[Information provided Boundary: Start]

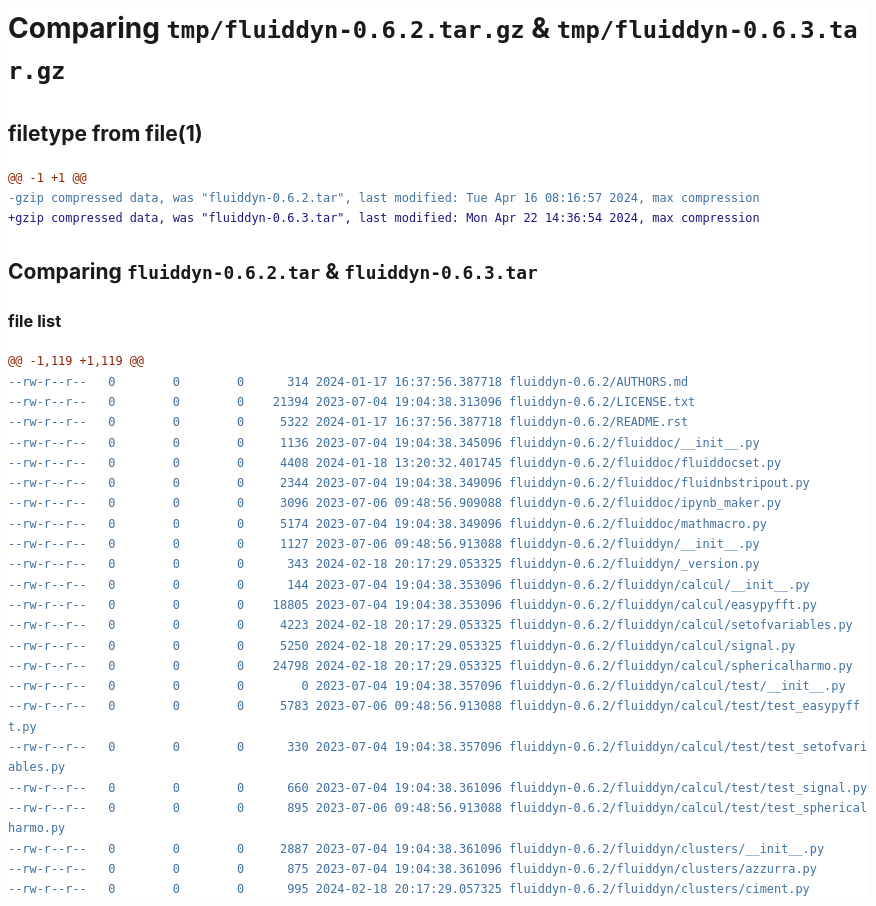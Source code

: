 # Comparing `tmp/fluiddyn-0.6.2.tar.gz` & `tmp/fluiddyn-0.6.3.tar.gz`

## filetype from file(1)

```diff
@@ -1 +1 @@
-gzip compressed data, was "fluiddyn-0.6.2.tar", last modified: Tue Apr 16 08:16:57 2024, max compression
+gzip compressed data, was "fluiddyn-0.6.3.tar", last modified: Mon Apr 22 14:36:54 2024, max compression
```

## Comparing `fluiddyn-0.6.2.tar` & `fluiddyn-0.6.3.tar`

### file list

```diff
@@ -1,119 +1,119 @@
--rw-r--r--   0        0        0      314 2024-01-17 16:37:56.387718 fluiddyn-0.6.2/AUTHORS.md
--rw-r--r--   0        0        0    21394 2023-07-04 19:04:38.313096 fluiddyn-0.6.2/LICENSE.txt
--rw-r--r--   0        0        0     5322 2024-01-17 16:37:56.387718 fluiddyn-0.6.2/README.rst
--rw-r--r--   0        0        0     1136 2023-07-04 19:04:38.345096 fluiddyn-0.6.2/fluiddoc/__init__.py
--rw-r--r--   0        0        0     4408 2024-01-18 13:20:32.401745 fluiddyn-0.6.2/fluiddoc/fluiddocset.py
--rw-r--r--   0        0        0     2344 2023-07-04 19:04:38.349096 fluiddyn-0.6.2/fluiddoc/fluidnbstripout.py
--rw-r--r--   0        0        0     3096 2023-07-06 09:48:56.909088 fluiddyn-0.6.2/fluiddoc/ipynb_maker.py
--rw-r--r--   0        0        0     5174 2023-07-04 19:04:38.349096 fluiddyn-0.6.2/fluiddoc/mathmacro.py
--rw-r--r--   0        0        0     1127 2023-07-06 09:48:56.913088 fluiddyn-0.6.2/fluiddyn/__init__.py
--rw-r--r--   0        0        0      343 2024-02-18 20:17:29.053325 fluiddyn-0.6.2/fluiddyn/_version.py
--rw-r--r--   0        0        0      144 2023-07-04 19:04:38.353096 fluiddyn-0.6.2/fluiddyn/calcul/__init__.py
--rw-r--r--   0        0        0    18805 2023-07-04 19:04:38.353096 fluiddyn-0.6.2/fluiddyn/calcul/easypyfft.py
--rw-r--r--   0        0        0     4223 2024-02-18 20:17:29.053325 fluiddyn-0.6.2/fluiddyn/calcul/setofvariables.py
--rw-r--r--   0        0        0     5250 2024-02-18 20:17:29.053325 fluiddyn-0.6.2/fluiddyn/calcul/signal.py
--rw-r--r--   0        0        0    24798 2024-02-18 20:17:29.053325 fluiddyn-0.6.2/fluiddyn/calcul/sphericalharmo.py
--rw-r--r--   0        0        0        0 2023-07-04 19:04:38.357096 fluiddyn-0.6.2/fluiddyn/calcul/test/__init__.py
--rw-r--r--   0        0        0     5783 2023-07-06 09:48:56.913088 fluiddyn-0.6.2/fluiddyn/calcul/test/test_easypyfft.py
--rw-r--r--   0        0        0      330 2023-07-04 19:04:38.357096 fluiddyn-0.6.2/fluiddyn/calcul/test/test_setofvariables.py
--rw-r--r--   0        0        0      660 2023-07-04 19:04:38.361096 fluiddyn-0.6.2/fluiddyn/calcul/test/test_signal.py
--rw-r--r--   0        0        0      895 2023-07-06 09:48:56.913088 fluiddyn-0.6.2/fluiddyn/calcul/test/test_sphericalharmo.py
--rw-r--r--   0        0        0     2887 2023-07-04 19:04:38.361096 fluiddyn-0.6.2/fluiddyn/clusters/__init__.py
--rw-r--r--   0        0        0      875 2023-07-04 19:04:38.361096 fluiddyn-0.6.2/fluiddyn/clusters/azzurra.py
--rw-r--r--   0        0        0      995 2024-02-18 20:17:29.057325 fluiddyn-0.6.2/fluiddyn/clusters/ciment.py
```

[Information provided Boundary: End]

Exercise aim |
In the lines above, find the word "modified" and copy every line it occurs in.

The answer |
-gzip compressed data, was "fluiddyn-0.6.2.tar", last modified: Tue Apr 16 08:16:57 2024, max compression
+gzip compressed data, was "fluiddyn-0.6.3.tar", last modified: Mon Apr 22 14:36:54 2024, max compression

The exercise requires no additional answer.